Plus de deux siècles plus tard, ce roman semble singulièrement proche des débats de notre époque sur l’intelligence artificielle, le génie génétique, la robotique et les technologies capables de prendre des décisions ou de produire des connaissances nouvelles. Mary Shelley n’a pas, bien sûr, anticipé les ordinateurs ou les algorithmes, mais elle a perçu très tôt le dilemme éthique qui accompagne chaque grand progrès scientifique. Elle pose la question de savoir si la possibilité de créer une chose suffit à légitimer sa création. Et qui porte la responsabilité lorsqu’une technologie devient une force difficile à maîtriser ? L’interrogation de Shelley devient de plus en plus urgente à mesure que grandit la capacité de l’humanité à transformer le monde qui l’entoure. De plus, le monstre du roman n’est pas mauvais dès le départ. Il apprend la langue, lit, observe les êtres humains et désigne de l’affection, mais il fait face à la peur et au rejet en raison de son apparence. Peu à peu, ce rejet de la société se transforme en colère et en vengeance. Ici, Shelley inverse la logique classique de la terreur : qui est le véritable monstre, la créature qui réalise des actes terribles ou l’humain qui crée la vie pour ensuite l’abandonner ? À travers ce paradoxe, le roman dépasse largement les frontières du récit d’épouvante pour devenir une œuvre sur l’isolement, la responsabilité, les préjugés et le besoin d’appartenance, ainsi que sur les suites d’une création à laquelle on donne le pouvoir sans lui offrir de bienveillance.
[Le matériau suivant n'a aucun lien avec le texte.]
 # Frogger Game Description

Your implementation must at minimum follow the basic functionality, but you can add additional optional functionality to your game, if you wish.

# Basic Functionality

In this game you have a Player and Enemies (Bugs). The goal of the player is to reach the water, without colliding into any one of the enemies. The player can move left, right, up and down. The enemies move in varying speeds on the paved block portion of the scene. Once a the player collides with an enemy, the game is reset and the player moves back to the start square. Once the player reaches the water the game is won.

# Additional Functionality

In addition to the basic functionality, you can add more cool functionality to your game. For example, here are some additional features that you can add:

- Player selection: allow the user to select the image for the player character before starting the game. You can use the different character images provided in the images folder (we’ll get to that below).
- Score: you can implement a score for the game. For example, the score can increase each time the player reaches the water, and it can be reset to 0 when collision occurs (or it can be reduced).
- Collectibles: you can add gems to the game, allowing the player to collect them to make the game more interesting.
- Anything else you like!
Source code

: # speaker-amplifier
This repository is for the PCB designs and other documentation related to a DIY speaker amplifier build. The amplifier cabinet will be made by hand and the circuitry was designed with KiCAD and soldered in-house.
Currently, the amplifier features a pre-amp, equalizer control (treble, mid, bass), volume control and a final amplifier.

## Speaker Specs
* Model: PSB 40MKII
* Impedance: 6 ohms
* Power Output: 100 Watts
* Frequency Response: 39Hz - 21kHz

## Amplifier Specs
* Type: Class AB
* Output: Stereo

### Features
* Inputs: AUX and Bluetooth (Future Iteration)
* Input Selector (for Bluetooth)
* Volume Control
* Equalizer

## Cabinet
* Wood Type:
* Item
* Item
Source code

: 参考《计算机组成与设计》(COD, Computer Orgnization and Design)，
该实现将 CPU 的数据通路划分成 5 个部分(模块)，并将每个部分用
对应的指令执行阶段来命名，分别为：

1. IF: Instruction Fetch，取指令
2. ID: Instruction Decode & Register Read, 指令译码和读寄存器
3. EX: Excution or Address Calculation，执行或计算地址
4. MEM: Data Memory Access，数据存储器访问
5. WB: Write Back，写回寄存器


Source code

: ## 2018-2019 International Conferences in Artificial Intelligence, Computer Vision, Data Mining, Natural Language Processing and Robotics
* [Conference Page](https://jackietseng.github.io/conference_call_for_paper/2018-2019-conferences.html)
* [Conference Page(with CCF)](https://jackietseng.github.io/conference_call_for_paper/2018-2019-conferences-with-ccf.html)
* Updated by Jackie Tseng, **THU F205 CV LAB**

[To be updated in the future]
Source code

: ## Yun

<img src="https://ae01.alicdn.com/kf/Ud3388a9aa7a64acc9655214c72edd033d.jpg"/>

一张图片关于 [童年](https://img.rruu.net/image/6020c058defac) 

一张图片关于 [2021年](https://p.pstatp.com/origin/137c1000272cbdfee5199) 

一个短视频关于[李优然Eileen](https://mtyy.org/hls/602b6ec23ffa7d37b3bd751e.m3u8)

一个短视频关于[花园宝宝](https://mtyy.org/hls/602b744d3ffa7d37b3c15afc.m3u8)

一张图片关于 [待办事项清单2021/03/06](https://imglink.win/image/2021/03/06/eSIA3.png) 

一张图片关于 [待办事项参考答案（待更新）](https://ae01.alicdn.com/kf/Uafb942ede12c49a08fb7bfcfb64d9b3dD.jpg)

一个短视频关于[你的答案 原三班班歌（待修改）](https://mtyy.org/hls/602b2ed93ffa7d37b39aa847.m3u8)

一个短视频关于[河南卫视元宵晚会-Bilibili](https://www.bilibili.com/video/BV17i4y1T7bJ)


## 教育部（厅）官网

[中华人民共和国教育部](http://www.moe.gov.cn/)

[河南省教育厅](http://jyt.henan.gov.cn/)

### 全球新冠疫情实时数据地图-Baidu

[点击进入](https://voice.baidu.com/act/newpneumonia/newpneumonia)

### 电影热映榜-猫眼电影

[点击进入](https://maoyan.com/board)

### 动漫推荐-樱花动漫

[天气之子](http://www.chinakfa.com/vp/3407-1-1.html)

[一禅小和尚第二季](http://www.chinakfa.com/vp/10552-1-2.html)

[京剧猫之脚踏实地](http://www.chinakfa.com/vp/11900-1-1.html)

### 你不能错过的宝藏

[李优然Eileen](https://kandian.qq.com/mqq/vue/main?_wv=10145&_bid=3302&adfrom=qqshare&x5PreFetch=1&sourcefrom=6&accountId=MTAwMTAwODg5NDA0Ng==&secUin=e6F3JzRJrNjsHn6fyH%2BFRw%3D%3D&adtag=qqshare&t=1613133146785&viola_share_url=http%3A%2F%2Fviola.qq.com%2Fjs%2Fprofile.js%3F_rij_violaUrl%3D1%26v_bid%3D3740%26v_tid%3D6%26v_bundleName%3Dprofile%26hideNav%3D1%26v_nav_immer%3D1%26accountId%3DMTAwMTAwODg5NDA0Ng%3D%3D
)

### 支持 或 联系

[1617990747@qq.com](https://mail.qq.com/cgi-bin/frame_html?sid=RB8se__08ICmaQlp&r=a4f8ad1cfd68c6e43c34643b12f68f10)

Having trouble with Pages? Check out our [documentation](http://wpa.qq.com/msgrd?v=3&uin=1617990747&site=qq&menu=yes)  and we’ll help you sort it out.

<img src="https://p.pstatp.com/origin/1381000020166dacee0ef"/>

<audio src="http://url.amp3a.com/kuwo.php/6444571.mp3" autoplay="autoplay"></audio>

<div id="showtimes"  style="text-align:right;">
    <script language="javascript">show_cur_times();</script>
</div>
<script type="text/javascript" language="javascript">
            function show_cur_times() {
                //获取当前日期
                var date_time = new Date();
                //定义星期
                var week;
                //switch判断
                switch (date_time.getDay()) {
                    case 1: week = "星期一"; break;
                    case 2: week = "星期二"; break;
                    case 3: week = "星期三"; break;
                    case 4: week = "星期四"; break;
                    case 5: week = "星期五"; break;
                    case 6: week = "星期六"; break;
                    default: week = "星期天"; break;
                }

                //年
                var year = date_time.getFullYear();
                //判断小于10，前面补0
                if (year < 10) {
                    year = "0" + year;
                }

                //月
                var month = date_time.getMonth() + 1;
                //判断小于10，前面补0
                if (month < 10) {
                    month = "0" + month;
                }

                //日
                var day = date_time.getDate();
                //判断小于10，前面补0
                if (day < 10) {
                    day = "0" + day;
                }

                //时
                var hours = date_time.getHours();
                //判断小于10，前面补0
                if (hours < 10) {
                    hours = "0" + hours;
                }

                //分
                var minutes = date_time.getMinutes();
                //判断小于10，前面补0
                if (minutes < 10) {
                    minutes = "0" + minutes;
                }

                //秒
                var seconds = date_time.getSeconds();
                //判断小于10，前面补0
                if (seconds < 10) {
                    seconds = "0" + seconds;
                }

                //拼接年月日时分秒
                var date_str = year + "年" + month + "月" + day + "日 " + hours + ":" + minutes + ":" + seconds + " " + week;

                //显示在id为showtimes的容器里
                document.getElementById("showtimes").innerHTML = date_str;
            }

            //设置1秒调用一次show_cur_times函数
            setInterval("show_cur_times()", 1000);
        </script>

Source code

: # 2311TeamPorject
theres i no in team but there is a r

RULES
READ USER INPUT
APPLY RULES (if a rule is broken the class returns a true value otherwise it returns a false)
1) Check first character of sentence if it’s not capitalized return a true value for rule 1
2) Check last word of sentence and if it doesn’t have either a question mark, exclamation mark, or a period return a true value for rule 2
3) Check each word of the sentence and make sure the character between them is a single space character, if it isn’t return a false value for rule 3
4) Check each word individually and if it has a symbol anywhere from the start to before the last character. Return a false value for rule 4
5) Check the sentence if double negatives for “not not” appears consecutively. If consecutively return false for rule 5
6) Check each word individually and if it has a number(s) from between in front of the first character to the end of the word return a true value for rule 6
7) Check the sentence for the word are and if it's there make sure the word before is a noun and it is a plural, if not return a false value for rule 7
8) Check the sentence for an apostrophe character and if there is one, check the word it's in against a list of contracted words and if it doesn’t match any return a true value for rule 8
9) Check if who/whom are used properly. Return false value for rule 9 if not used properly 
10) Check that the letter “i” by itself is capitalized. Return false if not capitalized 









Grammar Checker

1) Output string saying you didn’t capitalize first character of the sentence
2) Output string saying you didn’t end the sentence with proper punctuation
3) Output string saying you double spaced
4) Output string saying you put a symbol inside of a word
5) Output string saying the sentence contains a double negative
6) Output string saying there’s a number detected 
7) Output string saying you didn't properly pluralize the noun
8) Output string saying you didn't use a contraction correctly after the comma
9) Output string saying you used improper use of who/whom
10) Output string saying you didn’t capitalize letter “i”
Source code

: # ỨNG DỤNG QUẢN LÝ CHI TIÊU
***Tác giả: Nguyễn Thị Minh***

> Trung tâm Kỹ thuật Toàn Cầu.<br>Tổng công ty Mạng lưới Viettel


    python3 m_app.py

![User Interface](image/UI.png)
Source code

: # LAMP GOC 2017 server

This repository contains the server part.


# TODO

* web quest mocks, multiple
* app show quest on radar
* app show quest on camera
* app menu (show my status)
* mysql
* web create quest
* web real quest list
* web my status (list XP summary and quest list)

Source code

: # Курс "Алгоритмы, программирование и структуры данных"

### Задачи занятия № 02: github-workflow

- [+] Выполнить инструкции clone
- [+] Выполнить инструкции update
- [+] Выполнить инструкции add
C’est sans doute pour cette raison que Frankenstein n’est pas resté enfermé dans son époque. L’ouvrage est passé du livre à la scène, au cinéma, à la télévision et aux bandes dessinées, tandis que son nom est devenu une métaphore pour les inventions qui peuvent finir par se retourner contre leurs créateurs. À chaque nouvelle révolution technologique, la question posée par une jeune femme de moins de 20 ans revient avec une force renouvelée : quels sont nos devoirs envers les choses que nous créons ? À une période où le monde discute des limites de l’intelligence artificielle, des devoirs de ses concepteurs et des relations futures entre l’homme et la machine, Mary Shelley semble nous avertir que le plus grand péril de l’innovation ne réside pas dans l’objet créé, mais dans la manière dont les êtres humains choisissent de le traiter.